START Recorded information

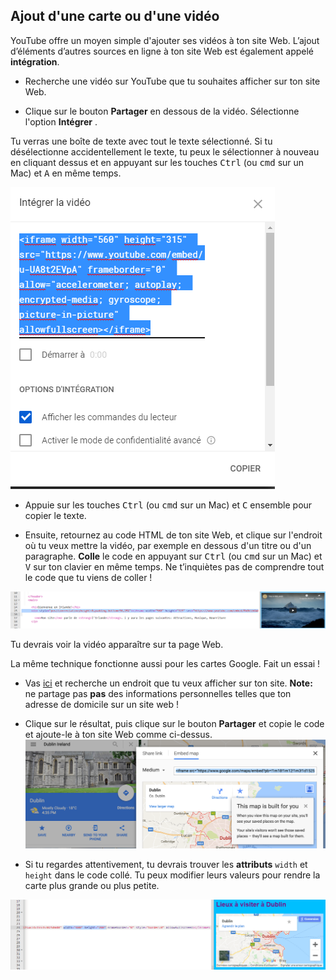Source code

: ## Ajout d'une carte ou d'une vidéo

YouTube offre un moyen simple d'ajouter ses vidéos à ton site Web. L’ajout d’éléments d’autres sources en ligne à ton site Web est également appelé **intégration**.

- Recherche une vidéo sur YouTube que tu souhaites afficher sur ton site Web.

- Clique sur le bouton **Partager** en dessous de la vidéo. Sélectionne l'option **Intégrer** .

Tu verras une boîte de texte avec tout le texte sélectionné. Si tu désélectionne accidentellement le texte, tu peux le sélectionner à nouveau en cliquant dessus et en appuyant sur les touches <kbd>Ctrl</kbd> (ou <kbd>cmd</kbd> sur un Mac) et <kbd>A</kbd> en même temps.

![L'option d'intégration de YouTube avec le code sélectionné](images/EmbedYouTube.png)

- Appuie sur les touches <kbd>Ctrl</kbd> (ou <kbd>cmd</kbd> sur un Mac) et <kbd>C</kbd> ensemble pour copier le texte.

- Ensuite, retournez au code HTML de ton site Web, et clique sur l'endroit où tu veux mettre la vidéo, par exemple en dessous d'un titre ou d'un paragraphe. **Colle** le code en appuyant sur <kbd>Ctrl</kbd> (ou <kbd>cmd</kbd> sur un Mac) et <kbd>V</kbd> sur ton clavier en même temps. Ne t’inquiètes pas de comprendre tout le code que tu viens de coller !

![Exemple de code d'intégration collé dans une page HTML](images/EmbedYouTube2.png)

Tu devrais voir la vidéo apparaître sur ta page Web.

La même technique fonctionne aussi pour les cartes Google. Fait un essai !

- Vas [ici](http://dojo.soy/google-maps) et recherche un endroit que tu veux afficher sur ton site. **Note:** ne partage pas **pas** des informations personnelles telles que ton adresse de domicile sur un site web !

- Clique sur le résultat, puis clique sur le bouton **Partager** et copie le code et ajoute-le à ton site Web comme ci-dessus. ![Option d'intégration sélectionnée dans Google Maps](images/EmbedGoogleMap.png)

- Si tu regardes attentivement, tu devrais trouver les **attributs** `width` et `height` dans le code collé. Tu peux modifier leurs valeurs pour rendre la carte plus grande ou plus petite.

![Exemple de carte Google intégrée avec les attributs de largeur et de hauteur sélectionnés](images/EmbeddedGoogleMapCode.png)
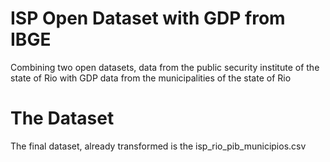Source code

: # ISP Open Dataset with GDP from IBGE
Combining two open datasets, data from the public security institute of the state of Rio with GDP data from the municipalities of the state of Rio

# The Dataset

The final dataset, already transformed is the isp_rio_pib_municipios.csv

END Recorded information

» Directions: Set out exactly, and only, the lines between the first line of the listing and the line containing "- Vas [ici](http://dojo.soy/google-maps)", counting both, while leaving every picture out.

» Response box:
Source code

: ## Ajout d'une carte ou d'une vidéo

YouTube offre un moyen simple d'ajouter ses vidéos à ton site Web. L’ajout d’éléments d’autres sources en ligne à ton site Web est également appelé **intégration**.

- Recherche une vidéo sur YouTube que tu souhaites afficher sur ton site Web.

- Clique sur le bouton **Partager** en dessous de la vidéo. Sélectionne l'option **Intégrer** .

Tu verras une boîte de texte avec tout le texte sélectionné. Si tu désélectionne accidentellement le texte, tu peux le sélectionner à nouveau en cliquant dessus et en appuyant sur les touches <kbd>Ctrl</kbd> (ou <kbd>cmd</kbd> sur un Mac) et <kbd>A</kbd> en même temps.

![L'option d'intégration de YouTube avec le code sélectionné](images/EmbedYouTube.png)

- Appuie sur les touches <kbd>Ctrl</kbd> (ou <kbd>cmd</kbd> sur un Mac) et <kbd>C</kbd> ensemble pour copier le texte.

- Ensuite, retournez au code HTML de ton site Web, et clique sur l'endroit où tu veux mettre la vidéo, par exemple en dessous d'un titre ou d'un paragraphe. **Colle** le code en appuyant sur <kbd>Ctrl</kbd> (ou <kbd>cmd</kbd> sur un Mac) et <kbd>V</kbd> sur ton clavier en même temps. Ne t’inquiètes pas de comprendre tout le code que tu viens de coller !

![Exemple de code d'intégration collé dans une page HTML](images/EmbedYouTube2.png)

Tu devrais voir la vidéo apparaître sur ta page Web.

La même technique fonctionne aussi pour les cartes Google. Fait un essai !

- Vas [ici](http://dojo.soy/google-maps) et recherche un endroit que tu veux afficher sur ton site. **Note:** ne partage pas **pas** des informations personnelles telles que ton adresse de domicile sur un site web !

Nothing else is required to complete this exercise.